Your objective
Exactly as written, output the lines below starting from the first and ending with the line that contains "## Prerequisites"; omit pictures.

Data shown
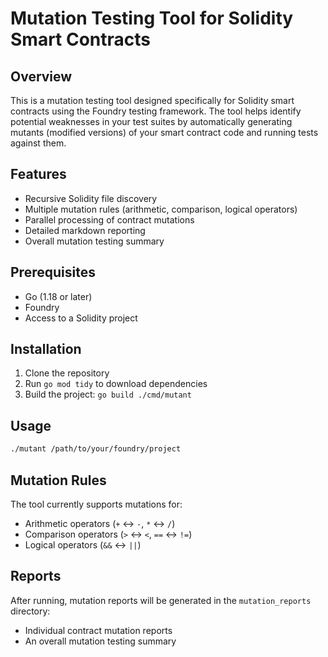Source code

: # Mutation Testing Tool for Solidity Smart Contracts

## Overview

This is a mutation testing tool designed specifically for Solidity smart contracts using the Foundry testing framework. The tool helps identify potential weaknesses in your test suites by automatically generating mutants (modified versions) of your smart contract code and running tests against them.

## Features

- Recursive Solidity file discovery
- Multiple mutation rules (arithmetic, comparison, logical operators)
- Parallel processing of contract mutations
- Detailed markdown reporting
- Overall mutation testing summary

## Prerequisites

- Go (1.18 or later)
- Foundry
- Access to a Solidity project

## Installation

1. Clone the repository
2. Run `go mod tidy` to download dependencies
3. Build the project: `go build ./cmd/mutant`

## Usage

```bash
./mutant /path/to/your/foundry/project
```

## Mutation Rules

The tool currently supports mutations for:
- Arithmetic operators (`+` ↔ `-`, `*` ↔ `/`)
- Comparison operators (`>` ↔ `<`, `==` ↔ `!=`)
- Logical operators (`&&` ↔ `||`)

## Reports

After running, mutation reports will be generated in the `mutation_reports` directory:
- Individual contract mutation reports
- An overall mutation testing summary
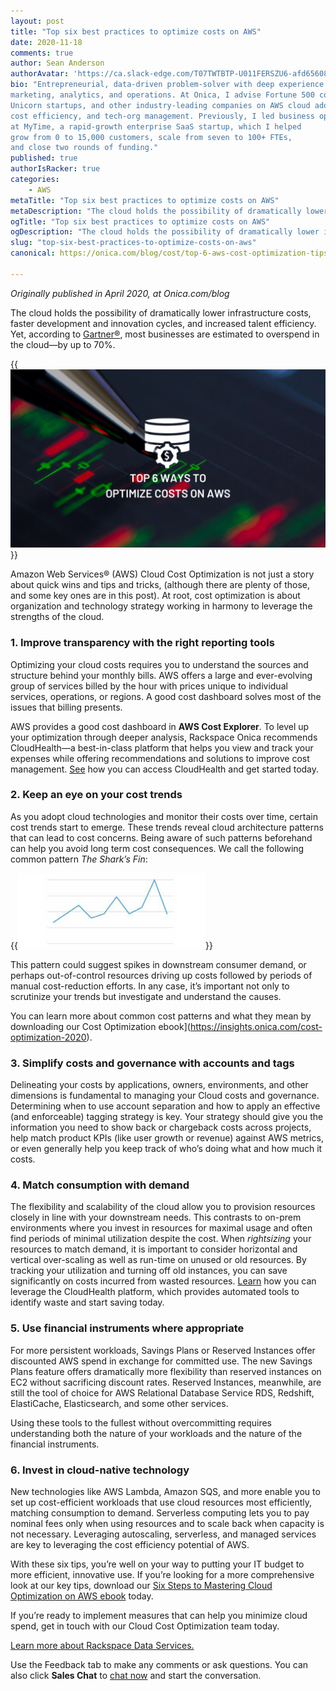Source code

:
 ```yaml
---
layout: post
title: "Top six best practices to optimize costs on AWS"
date: 2020-11-18
comments: true
author: Sean Anderson
authorAvatar: 'https://ca.slack-edge.com/T07TWTBTP-U011FERSZU6-afd65608be4d-512'
bio: "Entrepreneurial, data-driven problem-solver with deep experience in strategy, 
marketing, analytics, and operations. At Onica, I advise Fortune 500 companies, 
Unicorn startups, and other industry-leading companies on AWS cloud adoption, 
cost efficiency, and tech-org management. Previously, I led business operations 
at MyTime, a rapid-growth enterprise SaaS startup, which I helped 
grow from 0 to 15,000 customers, scale from seven to 100+ FTEs, 
and close two rounds of funding."
published: true
authorIsRacker: true
categories:
    - AWS
metaTitle: "Top six best practices to optimize costs on AWS"
metaDescription: "The cloud holds the possibility of dramatically lower infrastructure costs, faster development and innovation cycles, and increased talent efficiency. Yet, according to Gartner, most businesses are estimated to overspend in the cloud&mdash;by up to 70%."
ogTitle: "Top six best practices to optimize costs on AWS"
ogDescription: "The cloud holds the possibility of dramatically lower infrastructure costs, faster development and innovation cycles, and increased talent efficiency. Yet, according to Gartner, most businesses are estimated to overspend in the cloud&mdash;by up to 70%."
slug: "top-six-best-practices-to-optimize-costs-on-aws"
canonical: https://onica.com/blog/cost/top-6-aws-cost-optimization-tips/

---
```


*Originally published in April 2020, at Onica.com/blog*

The cloud holds the possibility of dramatically lower infrastructure costs, faster development and innovation cycles,
and increased talent efficiency. Yet, according to [Gartner&reg;](https://www.gartner.com/en), most businesses are
estimated to overspend in the cloud&mdash;by up to 70%.

<!--more-->

{{<img src="picture1.png" title="" alt="">}}

Amazon Web Services&reg; (AWS) Cloud Cost Optimization is not just a story about quick wins and tips and tricks,
(although there are plenty of those, and some key ones are in this post). At root, cost optimization is about
organization and technology strategy working in harmony to leverage the strengths of the cloud.

### 1. Improve transparency with the right reporting tools

Optimizing your cloud costs requires you to understand the sources and structure behind your monthly bills. AWS offers
a large and ever-evolving group of services billed by the hour with prices unique to individual services, operations,
or regions. A good cost dashboard solves most of the issues that billing presents.

AWS provides a good cost dashboard in **AWS Cost Explorer**. To level up your optimization through deeper analysis,
Rackspace Onica recommends CloudHealth&mdash;a best-in-class platform that helps you view and track your expenses
while offering recommendations and solutions to improve cost management.
[See](https://insights.onica.com/onica-cloud-optimizer-service-two-week-free-trial) how you can access CloudHealth
and get started today.

### 2. Keep an eye on your cost trends

As you adopt cloud technologies and monitor their costs over time, certain cost trends start to emerge. These trends reveal
cloud architecture patterns that can lead to cost concerns. Being aware of such patterns beforehand can help
you avoid long term cost consequences. We call the following common pattern *The Shark’s Fin*:

{{<img src="picture2.png" title="" alt="">}}

This pattern could suggest spikes in downstream consumer demand, or perhaps out-of-control resources driving up costs
followed by periods of manual cost-reduction efforts. In any case, it’s important not only to scrutinize your trends
but investigate and understand the causes.

You can learn more about common cost patterns and what they mean by downloading our 
Cost Optimization ebook](https://insights.onica.com/cost-optimization-2020).

### 3. Simplify costs and governance with accounts and tags

Delineating your costs by applications, owners, environments, and other dimensions is fundamental to managing your
Cloud costs and governance. Determining when to use account separation and how to apply an effective (and enforceable)
tagging strategy is key. Your strategy should give you the information you need to show back or chargeback costs across
projects, help match product KPIs (like user growth or revenue) against AWS metrics, or even generally help you keep
track of who’s doing what and how much it costs.

### 4. Match consumption with demand

The flexibility and scalability of the cloud allow you to provision resources closely in line with your downstream needs.
This contrasts to on-prem environments where you invest in resources for maximal usage and often find periods of minimal
utilization despite the cost. When *rightsizing* your resources to match demand, it is important to consider horizontal
and vertical over-scaling as well as run-time on unused or old resources. By tracking your utilization and turning off
old instances, you can save significantly on costs incurred from wasted resources.
[Learn](https://insights.onica.com/onica-cloud-optimizer-service-two-week-free-trial) how you can leverage
the CloudHealth platform, which provides automated tools to identify waste and start saving today.

### 5. Use financial instruments where appropriate

For more persistent workloads, Savings Plans or Reserved Instances offer discounted AWS spend in exchange for committed use.
The new Savings Plans feature offers dramatically more flexibility than reserved instances on EC2 without sacrificing
discount rates. Reserved Instances, meanwhile, are still the tool of choice for AWS Relational Database Service RDS,
Redshift, ElastiCache, Elasticsearch, and some other services.

Using these tools to the fullest without overcommitting requires understanding both the nature of your workloads and the
nature of the financial instruments.

### 6. Invest in cloud-native technology

New technologies like AWS Lambda, Amazon SQS, and more enable you to set up cost-efficient workloads that use cloud resources
most efficiently, matching consumption to demand. Serverless computing lets you to pay nominal fees only when using resources
and to scale back when capacity is not necessary. Leveraging autoscaling, serverless, and managed services are key to leveraging
the cost efficiency potential of AWS.

With these six tips, you’re well on your way to putting your IT budget to more efficient, innovative use. If you’re looking
for a more comprehensive look at our key tips, download our
[Six Steps to Mastering Cloud Optimization on AWS ebook](https://insights.onica.com/cost-optimization-2020) today.

If you’re ready to implement measures that can help you minimize cloud spend, get in touch with our Cloud Cost Optimization team today.

<a class="cta red" id="cta" href="https://www.rackspace.com/professional-services/data">Learn more about Rackspace Data Services.</a>

Use the Feedback tab to make any comments or ask questions. You can also click
**Sales Chat** to [chat now](https://www.rackspace.com/) and start the conversation.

Answer
Source code

: # Mutation Testing Tool for Solidity Smart Contracts

## Overview

This is a mutation testing tool designed specifically for Solidity smart contracts using the Foundry testing framework. The tool helps identify potential weaknesses in your test suites by automatically generating mutants (modified versions) of your smart contract code and running tests against them.

## Features

- Recursive Solidity file discovery
- Multiple mutation rules (arithmetic, comparison, logical operators)
- Parallel processing of contract mutations
- Detailed markdown reporting
- Overall mutation testing summary

## Prerequisites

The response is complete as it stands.